BEAR MARKETING
Almost anything can be popularized. Provide enough versions of the same story and every sector of the public will find one that ignites the imagination or stirs its collective heart. All such a matrix of universal publicity needs is elements enough to span all ages , and to appeal to all horizons of education and intelligence. As with any pyramid , a broad base assures long standing success. Bear this in mind as Rachel Carson's centennial proceeds, and the odometer of the environmental publicity machine rolls up another decade.
Environmental advertising began to feed on itself a long time ago-- identifying good products with good causes is one of Madison Avenue's best ideas . But in the annals of intellectual dishonesty, few deeds are more reprehensible than substituting advertising icons for ideas. This is exactly what we are seeing on Green TV today . It goes beyond recruiting trusted voices , like Alda, Brokaw and Cronkite. No species is safe from co-option. Consider the bear. For over 100 years , it has been hard to argue with a bear. We all grew up trusting Teddy, and Smoky embodies the nation's earliest collective memory of environmental responsibility.
Things have never gone better for ursine advertising. Like a laser beam building strength between two perfect mirrors, the polar bear meme blazes white across the media landscape, selling toilet paper , Coca-cola and carbon credits alike, escalating Berlin zoo attendance and selling books for Al Gore with equal ease. Unbaitable and unbeatable, warm and furry , yet imposing , bears have been the screen's commanding icon of paternal authority since the first Goldilocks cartoon.
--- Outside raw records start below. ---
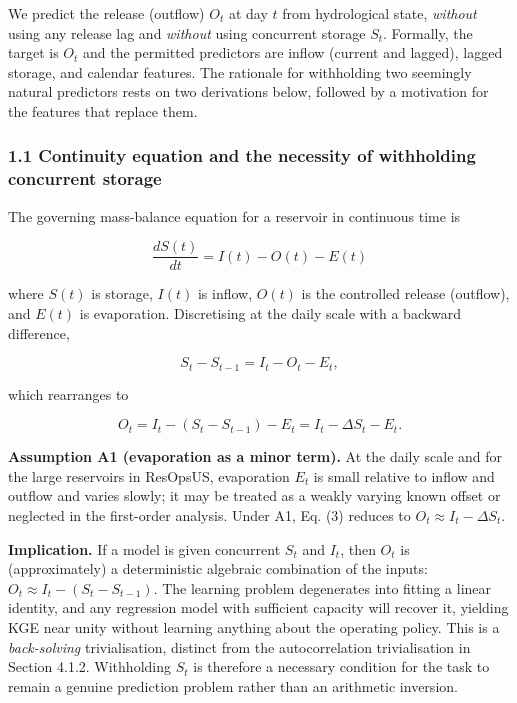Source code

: \documentclass[journal]{ascelike-new}
\begin{document}
We predict the release (outflow) $O_t$ at day $t$ from hydrological state, \emph{without} using any release lag and \emph{without} using concurrent storage $S_t$. Formally, the target is $O_t$ and the permitted predictors are inflow (current and lagged), lagged storage, and calendar features. The rationale for withholding two seemingly natural predictors rests on two derivations below, followed by a motivation for the features that replace them.


\subsubsection{1.1 Continuity equation and the necessity of withholding concurrent storage}


The governing mass-balance equation for a reservoir in continuous time is


\begin{equation}\frac{dS(t)}{dt} = I(t) - O(t) - E(t) \tag{1}\end{equation}


where $S(t)$ is storage, $I(t)$ is inflow, $O(t)$ is the controlled release (outflow), and $E(t)$ is evaporation. Discretising at the daily scale with a backward difference,


\begin{equation}S_t - S_{t-1} = I_t - O_t - E_t, \tag{2}\end{equation}


which rearranges to


\begin{equation}O_t = I_t - (S_t - S_{t-1}) - E_t = I_t - \Delta S_t - E_t. \tag{3}\end{equation}


\textbf{Assumption A1 (evaporation as a minor term).} At the daily scale and for the large reservoirs in ResOpsUS, evaporation $E_t$ is small relative to inflow and outflow and varies slowly; it may be treated as a weakly varying known offset or neglected in the first-order analysis. Under A1, Eq. (3) reduces to $O_t \approx I_t - \Delta S_t$.


\textbf{Implication.} If a model is given concurrent $S_t$ and $I_t$, then $O_t$ is (approximately) a deterministic algebraic combination of the inputs: $O_t \approx I_t - (S_t - S_{t-1})$. The learning problem degenerates into fitting a linear identity, and any regression model with sufficient capacity will recover it, yielding KGE near unity without learning anything about the operating policy. This is a \emph{back-solving} trivialisation, distinct from the autocorrelation trivialisation in Section 4.1.2. Withholding $S_t$ is therefore a necessary condition for the task to remain a genuine prediction problem rather than an arithmetic inversion.
\end{document}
Advancing from hirstute strength to strength from Grizzly Adams to Davy Crockett, no wonder they have anthromorped into World Wildlife Fund men in Panda suits.
The creatures appeal to all sensibilities. Even their hobbies are fashionable - men and bears concur that there is no finer pastime than salmon fishing. What more could one demand of an icon of wilderness and environmental preservation ?
Table manners and genetic stability for a start . Bears are magnificently omnivorous and utterly opportunistic, rivaling rats in their willingness to invade the suburbs to mooch a meal. Only dogs exceed their ease and speed in shifting form over relatively few generations to adopt to changing climes - polar bears are to grizzlies as Samoyeds are to Labs--other colors, flavors and models are available pretty much on demand.
Forget climate change. The only way to stamp out polar bears would be to extirpate the ursine gene pool whence they arise whenever an Ice Age ( six in more or less human memory )creates new ecological niches for northern bears to morph into. One day, they may follow wolves into domestic captivity . The autonomy that still kills an occasional New Yorker is subject to extreme selection pressure in the Darwinian wilds of bear-infested New Jersey , where other phenotypes compete in seeking respect and dominance of the Large Fierce Animal gene pool.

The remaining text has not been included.